During the search, he shortlisted three CRMs: Salesforce, Zoho, and Highrise.
Highrise turned out to be more of a contact management tool than a sales CRM. Salesforce and Zoho were too bloated for small agency needs.
But one thing in particular stood out to Michael. Every time he logged in to any of these CRMs, the first thing he saw was a dashboard with colorful pie charts and revenue needles.
“They were menu-driven databases. There are your contacts. Your opportunities. Your companies. Everything was disjointed. That’s why they all had dashboards,” Michael explains. But dashboards don’t tell you what needs to be done next.
“I kept wondering about how I can make my revenue move. When you’re a tiny business, you have to roll up your sleeves and do something. But what is it I need to do in here?”
CRMs with dashboards weren’t the right fit for his small agency.

Building a CRM in a spreadsheet
After a few failed attempts to find the right CRM, Michael did what many small business owners had been doing before him: he turned to spreadsheets.
He built a very basic Excel sheet, with just a few columns: name, Next Action with a date, deal amount, and comments.

The comments were tricky. That column was housing too much information and made it difficult to segment the customer base. As the business grew, more details were added, and the spreadsheet became harder to manage.
“The spreadsheet only temporarily solved my problem. It then started bursting at the seams.”
The CRM for follow-ups, not dashboards
Once Michael realized the spreadsheet was no longer an option, he sat down to sketch a CRM that would focus on sales actions, not dashboards.
This tool, which later became OnePageCRM, was very minimalist on purpose. It was built for a small business owner with one specific problem, not an enterprise trying to solve multiple problems at once.
Back in the day, OnePageCRM was literally just one page. No pipeline. No email inbox. Just one user and their to-do list.
“We were just bringing focus on what needs to be done, rather than showing charts and graphs that are never read,” Michael explains.

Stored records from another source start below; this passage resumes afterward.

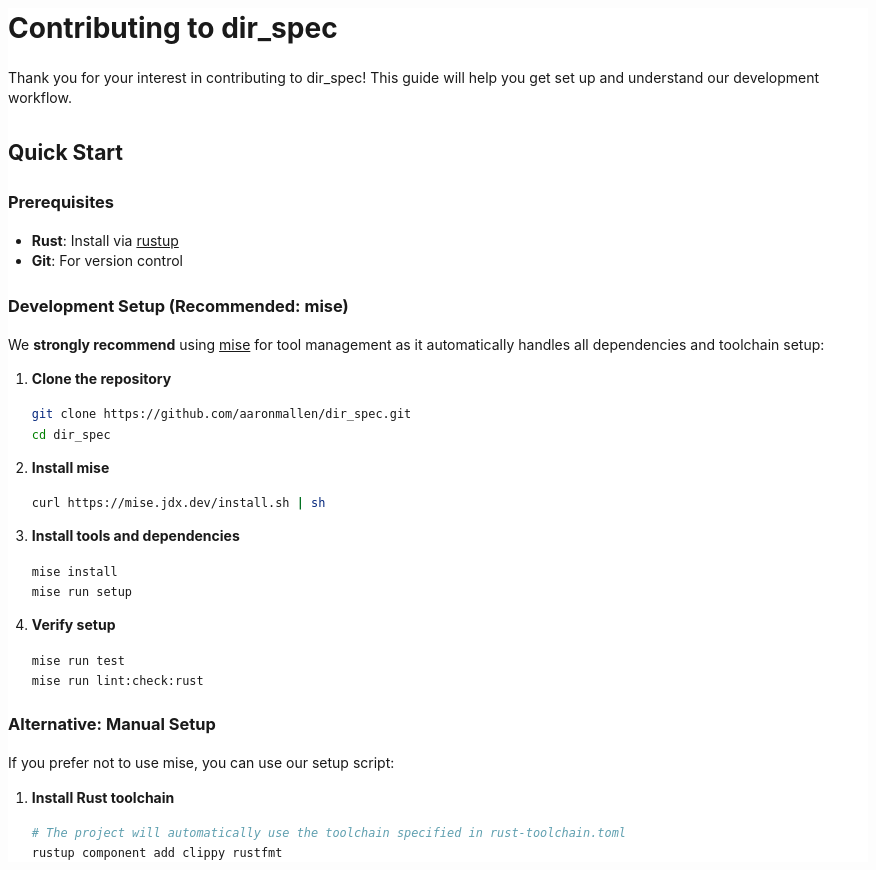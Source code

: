 # Contributing to dir_spec

Thank you for your interest in contributing to dir_spec! This guide will help you get set up and understand our
development workflow.

## Quick Start

### Prerequisites

- **Rust**: Install via [rustup](https://rustup.rs/)
- **Git**: For version control

### Development Setup (Recommended: mise)

We **strongly recommend** using [mise](https://mise.jdx.dev/) for tool management as it automatically handles all
dependencies and toolchain setup:

1. **Clone the repository**

   ```bash
   git clone https://github.com/aaronmallen/dir_spec.git
   cd dir_spec
   ```

2. **Install mise**

   ```bash
   curl https://mise.jdx.dev/install.sh | sh
   ```

3. **Install tools and dependencies**

   ```bash
   mise install
   mise run setup
   ```

4. **Verify setup**

   ```bash
   mise run test
   mise run lint:check:rust
   ```

### Alternative: Manual Setup

If you prefer not to use mise, you can use our setup script:

1. **Install Rust toolchain**

   ```bash
   # The project will automatically use the toolchain specified in rust-toolchain.toml
   rustup component add clippy rustfmt
   ```
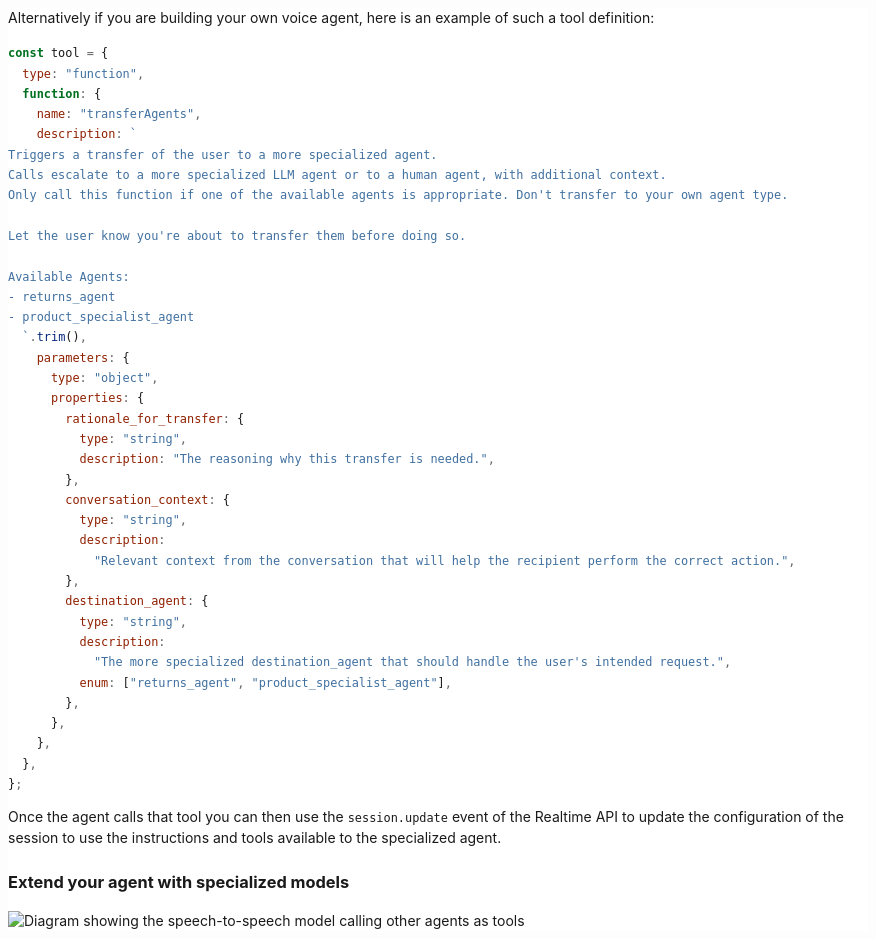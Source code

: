 Alternatively if you are building your own voice agent, here is an example of such a tool definition:

```js
const tool = {
  type: "function",
  function: {
    name: "transferAgents",
    description: `
Triggers a transfer of the user to a more specialized agent.
Calls escalate to a more specialized LLM agent or to a human agent, with additional context.
Only call this function if one of the available agents is appropriate. Don't transfer to your own agent type.

Let the user know you're about to transfer them before doing so.

Available Agents:
- returns_agent
- product_specialist_agent
  `.trim(),
    parameters: {
      type: "object",
      properties: {
        rationale_for_transfer: {
          type: "string",
          description: "The reasoning why this transfer is needed.",
        },
        conversation_context: {
          type: "string",
          description:
            "Relevant context from the conversation that will help the recipient perform the correct action.",
        },
        destination_agent: {
          type: "string",
          description:
            "The more specialized destination_agent that should handle the user's intended request.",
          enum: ["returns_agent", "product_specialist_agent"],
        },
      },
    },
  },
};
```

Once the agent calls that tool you can then use the `session.update` event of the Realtime API to update the configuration of the session to use the instructions and tools available to the specialized agent.

### Extend your agent with specialized models

![Diagram showing the speech-to-speech model calling other agents as tools](https://cdn.openai.com/API/docs/diagram-speech-to-speech-agent-tools.png)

Right after the launch, it became clear that Michael wasn’t the only small business owner who needed such a CRM. The day OnePageCRM went live, people started writing about it.
There was one thing all of these businesses had in common. Their sales were mostly founder-led, done by the business owner (or a very small team). OnePageCRM clicked for them instantly: a simple CRM that didn’t require a sales background and created a follow-up routine.
“This is very common when you have a small business. The owner is usually the person doing the sales.”
A small legal firm in Edinburgh was one of the first users. Their clients wanted to deal with the senior lawyer directly, so the lawyer ended up doing sales too. The firm didn’t need a full sales system. They just wanted something that answered, “What do I need to do for this client today?”
OnePageCRM was the perfect fit.
Bringing focus
One early email has stayed with Michael. A small business owner wrote:
“You helped me bring my business from the kitchen table, and I’m now in an office, and I now have people working for me. It’s down to your system, because of the focus it gives me.”
Every morning, OnePageCRM strips down the noise and shows what needs your attention first.
“Pick the right clients and focus on the next action for them. This makes a massive difference”, says Michael. That’s also what sets OnePageCRM apart from other CRMs. It helps you delight your best clients, create a stress-free follow-up routine, and build a financially stable business.
HubSpot was built by marketers—for marketing teams. Pipedrive was built by salespeople—for sales teams. OnePageCRM was built by a small business owner—for small business owners
So if you feel like OnePageCRM was made for you, that’s no coincidence. The person who built it has lived through the day-to-day realities of running a small business. And he still uses the system every day.